I’m sincerely hoping that all wrestling storylines will utilize the history of the business and the competitors to their advantage, with history used as a guideline that defines actions, as opposed to something completely forgotten a few months later.

That means that Maryse and Michelle McCool on Smackdown? Those two broads should still completely hate each other, not teaming together to face off against Maria and Eve (both of whom, by the way, are not wrestlers, and WWE should really stop pretending that they are). They haven’t made up; Michelle McCool only turned heel. . That doesn’t mean that her entire sense of morality changed, and had a complete mind-wipe thrown in to keep everything simple.

Because legendary storylines aren’t simple.
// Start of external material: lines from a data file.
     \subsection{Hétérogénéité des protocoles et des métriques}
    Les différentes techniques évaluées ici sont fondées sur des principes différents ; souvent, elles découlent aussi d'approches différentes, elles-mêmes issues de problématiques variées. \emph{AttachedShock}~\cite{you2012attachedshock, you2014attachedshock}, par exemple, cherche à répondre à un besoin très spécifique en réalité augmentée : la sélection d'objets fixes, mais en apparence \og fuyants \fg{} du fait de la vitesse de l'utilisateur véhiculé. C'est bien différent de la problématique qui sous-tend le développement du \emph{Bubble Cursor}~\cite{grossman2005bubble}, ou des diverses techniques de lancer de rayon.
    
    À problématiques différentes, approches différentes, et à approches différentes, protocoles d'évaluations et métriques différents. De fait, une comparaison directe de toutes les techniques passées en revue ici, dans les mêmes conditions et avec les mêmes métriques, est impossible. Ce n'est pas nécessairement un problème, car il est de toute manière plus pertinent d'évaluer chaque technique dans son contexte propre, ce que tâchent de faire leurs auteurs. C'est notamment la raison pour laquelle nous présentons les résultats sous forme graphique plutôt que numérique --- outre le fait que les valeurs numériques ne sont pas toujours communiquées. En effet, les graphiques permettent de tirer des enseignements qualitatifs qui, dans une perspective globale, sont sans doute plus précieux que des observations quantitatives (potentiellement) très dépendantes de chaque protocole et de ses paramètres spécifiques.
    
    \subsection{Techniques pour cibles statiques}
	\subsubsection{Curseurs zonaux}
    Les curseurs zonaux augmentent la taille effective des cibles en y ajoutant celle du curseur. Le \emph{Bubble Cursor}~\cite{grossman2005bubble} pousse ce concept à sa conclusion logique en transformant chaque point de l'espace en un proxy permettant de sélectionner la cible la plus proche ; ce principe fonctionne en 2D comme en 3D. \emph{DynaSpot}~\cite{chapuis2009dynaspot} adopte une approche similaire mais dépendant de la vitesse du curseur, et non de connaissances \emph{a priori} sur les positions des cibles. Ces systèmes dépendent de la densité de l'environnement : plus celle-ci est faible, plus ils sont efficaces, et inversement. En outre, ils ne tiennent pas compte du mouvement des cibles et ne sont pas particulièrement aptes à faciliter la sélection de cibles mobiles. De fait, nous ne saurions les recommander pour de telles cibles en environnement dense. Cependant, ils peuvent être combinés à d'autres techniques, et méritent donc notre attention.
They are complex, breathing things that take a great deal of work to keep clean and flowing, and WWE cannot get lazy by simply forgetting where their characters have been and what they’ve done. That’s why Steamboat and Savage were able to have their wars, and why anyone gave a damn when Jericho turned heel on Shawn Michaels in one of the best done angles of the last five years.

Hopefully, this marks some people in the writing team really taking notice of continuity and all of the lore that they have to work with.

Off The Wagon

Shockingly, I’m going to write about TNA Wrestling, something I rarely do anymore. For those of you who have been following the site for the last few years, I actually started out here doing TNA recaps, and was even worse with deadlines for that than I am now, when I only have to write something every two weeks. Still, I was occasionally entertained by cruiserweights flopping around and killing themselves for my amusement, but the main event scene left me thoroughly bored, even though Samoa Joe was a lot of fun, and I got to watch Frankie Kazarian have great matches with Christopher Daniels and stuff like that.

But, like all industries, the economy has hit TNA hard, and they find themselves releasing longtime employees, but they’re not doing it through a simple “future endeavors” announcement on the website, like our former Legacy member Manu got from WWE earlier this week. Instead, they’re incorporating it into a storyline, and I’m not sure how I feel about that.

The tag team Beer Money Inc., aka Robert Roode and James Storm, has this deal where they will put their titles on the line, but only if the challengers will put their careers on the line. If one of the challengers is pinned, then they’re out of the company, and Beer Money is made to look like evil despicable heels for doing this to these undeserving superstars.

So far, Petey Williams has been pinned by them on television (if you read the spoilers, you know that there are more to come), and so is out of the company. As everyone knows by now, he’s already accepting indy bookings, and here’s hoping he’ll do just fine, as I’ve always enjoyed his work. He’s a talented guy, and he deserves better.

And while we’re at it, where the hell is Christopher Daniels? Who did he piss off to be storyline fired TWICE in the same angle for no discernable reason?

But I digress.

Petey is given a send-off of fans chanting for him, but when someone isn’t retiring, but being released against their will, do we want to televise them in a losing effort to send them out with a stink of defeat on them? I’m not sure if it’s a way to give exposure to people that are leaving to make them more marketable, or as sacrificing these hard-working guys to a heel team to make them even more despicable.

I don’t really want any wrestler to fail in their chosen career (with the exception of JBL, as nearly every story that comes out only further solidifies him as a bully, jerk, and general waste of carbon), but it happens, and I understand it, and sometimes it is absolutely deserved. Still, I just hate to feel like TNA is trotting these guys out to be slaughtered, but I don’t necessarily feel that way because, just maybe, the whole thing is actually a final little note for these guys to go out on before they’re scattered to the winds.

It’s just something I wanted to talk about, and I’d love to hear any input.